Bubba Wallace can join an elite group of drivers this weekend, and if he does, he likely will use an unconventional strategy to do so.

Wallace comes to Talladega Superspeedway this weekend as the track’s most recent Cup winner, scoring his first career series win in last year’s playoff race.

A runner-up finish at Daytona preceded that Talladega win and a runner-up finish in this year’s Daytona 500 followed it. Sunday, Wallace goes for his fourth consecutive top-two finish at a superspeedway race at Daytona and Talladega.

Only four drivers have accomplished that feat. Three are in the NASCAR Hall of Fame: Cale Yarborough (who did it twice), Dale Jarrett and Dale Earnhardt. One other to reach that milestone was Ernie Irvan. Jarrett was the last to do so, completing his mark in the 2000 Daytona 500.

To score such results, it would seem that a driver would spend much of the race at or near the front. That hasn’t been the case with Wallace.

By design.

While Wallace had solid results at Daytona and Talladega shortly after moving to Cup — he finished second in the 2018 Daytona 500 — he admits that he still needed to make better decisions in those races.

“We had speed the rest of the races, and I would make dumb moves and take us out of contention or just be caught up in somebody else’s mess,” he said. “So I just kind of took it as, ‘Hey we fight like hell at the beginning. Wherever we start, if we can get to the lead, get there. If we lose it, we lose it, it’s fine.

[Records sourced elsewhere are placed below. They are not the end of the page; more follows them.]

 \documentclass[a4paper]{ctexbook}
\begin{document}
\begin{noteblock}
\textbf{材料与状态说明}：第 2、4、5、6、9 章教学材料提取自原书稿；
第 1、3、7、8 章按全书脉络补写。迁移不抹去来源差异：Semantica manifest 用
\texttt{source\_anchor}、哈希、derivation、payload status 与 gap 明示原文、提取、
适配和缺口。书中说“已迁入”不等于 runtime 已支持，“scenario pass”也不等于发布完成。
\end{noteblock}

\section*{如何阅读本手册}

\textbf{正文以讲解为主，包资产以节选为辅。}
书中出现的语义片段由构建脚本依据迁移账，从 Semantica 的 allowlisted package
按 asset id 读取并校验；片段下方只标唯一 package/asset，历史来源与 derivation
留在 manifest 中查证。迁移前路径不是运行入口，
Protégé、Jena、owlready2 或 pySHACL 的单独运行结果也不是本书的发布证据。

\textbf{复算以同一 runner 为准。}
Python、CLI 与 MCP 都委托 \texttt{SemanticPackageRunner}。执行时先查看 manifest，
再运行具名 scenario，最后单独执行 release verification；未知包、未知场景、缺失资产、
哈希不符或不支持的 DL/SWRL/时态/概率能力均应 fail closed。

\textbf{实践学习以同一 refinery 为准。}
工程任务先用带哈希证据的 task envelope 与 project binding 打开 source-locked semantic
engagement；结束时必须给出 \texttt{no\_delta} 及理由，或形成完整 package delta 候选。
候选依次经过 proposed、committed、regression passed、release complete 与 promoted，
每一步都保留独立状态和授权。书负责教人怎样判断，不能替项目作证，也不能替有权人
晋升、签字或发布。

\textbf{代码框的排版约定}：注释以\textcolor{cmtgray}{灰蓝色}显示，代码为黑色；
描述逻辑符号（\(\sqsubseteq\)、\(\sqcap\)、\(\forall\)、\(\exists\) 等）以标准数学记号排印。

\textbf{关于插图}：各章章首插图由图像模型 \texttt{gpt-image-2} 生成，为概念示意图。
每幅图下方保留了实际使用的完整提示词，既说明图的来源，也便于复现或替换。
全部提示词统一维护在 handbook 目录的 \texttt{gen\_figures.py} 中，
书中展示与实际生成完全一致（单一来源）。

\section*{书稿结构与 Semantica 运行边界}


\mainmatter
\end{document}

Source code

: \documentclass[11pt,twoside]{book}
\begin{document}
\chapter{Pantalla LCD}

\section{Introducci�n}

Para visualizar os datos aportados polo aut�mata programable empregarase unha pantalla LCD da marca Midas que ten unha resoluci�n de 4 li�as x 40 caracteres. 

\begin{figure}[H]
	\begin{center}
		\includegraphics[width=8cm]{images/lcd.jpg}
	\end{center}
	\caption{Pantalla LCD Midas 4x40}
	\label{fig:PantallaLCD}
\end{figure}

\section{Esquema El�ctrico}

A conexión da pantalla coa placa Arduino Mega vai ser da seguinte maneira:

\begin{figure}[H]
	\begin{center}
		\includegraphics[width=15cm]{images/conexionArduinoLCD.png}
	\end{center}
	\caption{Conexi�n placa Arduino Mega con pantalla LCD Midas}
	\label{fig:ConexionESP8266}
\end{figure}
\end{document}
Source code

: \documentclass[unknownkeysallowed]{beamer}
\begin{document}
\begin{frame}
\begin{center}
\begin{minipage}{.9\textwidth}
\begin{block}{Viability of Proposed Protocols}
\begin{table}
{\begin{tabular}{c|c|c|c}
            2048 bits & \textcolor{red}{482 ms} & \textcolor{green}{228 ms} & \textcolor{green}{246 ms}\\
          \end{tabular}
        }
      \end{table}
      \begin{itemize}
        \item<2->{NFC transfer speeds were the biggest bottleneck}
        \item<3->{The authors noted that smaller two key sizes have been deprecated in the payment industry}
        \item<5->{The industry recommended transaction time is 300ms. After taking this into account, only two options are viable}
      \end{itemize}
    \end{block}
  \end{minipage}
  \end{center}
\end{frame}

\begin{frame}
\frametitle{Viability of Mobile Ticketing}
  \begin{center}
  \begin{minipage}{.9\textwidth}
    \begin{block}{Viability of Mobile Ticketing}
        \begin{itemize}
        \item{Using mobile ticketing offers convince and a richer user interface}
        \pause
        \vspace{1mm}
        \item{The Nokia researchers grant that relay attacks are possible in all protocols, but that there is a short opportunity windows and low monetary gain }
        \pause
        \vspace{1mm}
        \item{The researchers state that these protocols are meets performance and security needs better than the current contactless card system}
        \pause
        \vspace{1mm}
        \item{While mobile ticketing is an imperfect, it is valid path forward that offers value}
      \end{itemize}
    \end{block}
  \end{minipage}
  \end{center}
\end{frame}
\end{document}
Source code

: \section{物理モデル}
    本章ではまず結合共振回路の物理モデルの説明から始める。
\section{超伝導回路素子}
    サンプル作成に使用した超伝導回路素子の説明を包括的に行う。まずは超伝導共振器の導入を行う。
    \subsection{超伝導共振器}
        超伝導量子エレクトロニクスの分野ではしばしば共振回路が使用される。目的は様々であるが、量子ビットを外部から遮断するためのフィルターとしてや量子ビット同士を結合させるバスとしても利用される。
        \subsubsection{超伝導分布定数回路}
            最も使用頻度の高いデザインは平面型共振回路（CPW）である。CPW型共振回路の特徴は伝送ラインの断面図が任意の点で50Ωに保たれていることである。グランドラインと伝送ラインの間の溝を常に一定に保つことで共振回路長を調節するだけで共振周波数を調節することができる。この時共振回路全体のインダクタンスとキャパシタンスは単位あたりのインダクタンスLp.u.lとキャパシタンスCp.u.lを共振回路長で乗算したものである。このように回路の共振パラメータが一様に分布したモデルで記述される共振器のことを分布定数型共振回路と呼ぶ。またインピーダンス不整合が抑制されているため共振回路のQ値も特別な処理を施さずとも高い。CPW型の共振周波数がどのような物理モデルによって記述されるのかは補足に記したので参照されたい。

“We don’t need to be in the eye of the storm to get our spots back because it’s not worth it. We’d like to get stage points, but at the end of the day, getting a race win is the most important thing for us.”

It worked last year at Talladega.

He took his time to get to the front. Wallace was 25th at Lap 80 and ran 22nd at Lap 100 in a race that would be shortened to 117 laps because of rain.

Wallace ran 14th at Lap 105 before making a charge. He moved to sixth at Lap 110 and took the lead at Lap 113 to win.

“It seems like that has been our trend,” Wallace said of coming through the field. “You’ll see us start midpack, drive up to the lead, go to the back, run around a little bit and not be talked about until the last stage and then we’re there. We’ve just got to continue to do that.”

That strategy also worked at Daytona last year and this year.

In last year’s regular season finale at Daytona, Wallace was 16th near the halfway point of the 165-lap race. He moved to ninth at Lap 100 and led at Lap 130.Wallace was back to 20th after a pit stop under caution at Lap 150. He was ninth at Lap 160 and finished second to Ryan Blaney.

In this year’s Daytona 500, Wallace was 19th at Lap 100 before he climbed to fifth at Lap 125. He never ran lower than 11th after that, placing second to Austin Cindric.

Wallace’s win at Talladega last year made him the second Black driver to win a Cup race in NASCAR’s history. He had to wait through a rain delay before he was declared the winner.

“A nerve-racking experience,” Wallace said. “You just didn’t know. You want to win. It’s so hard to win at this Cup level. It took me five years to get a win. You just cherish every moment of it, highs and lows, good and the bad. I’m ready to hopefully relive that Sunday.”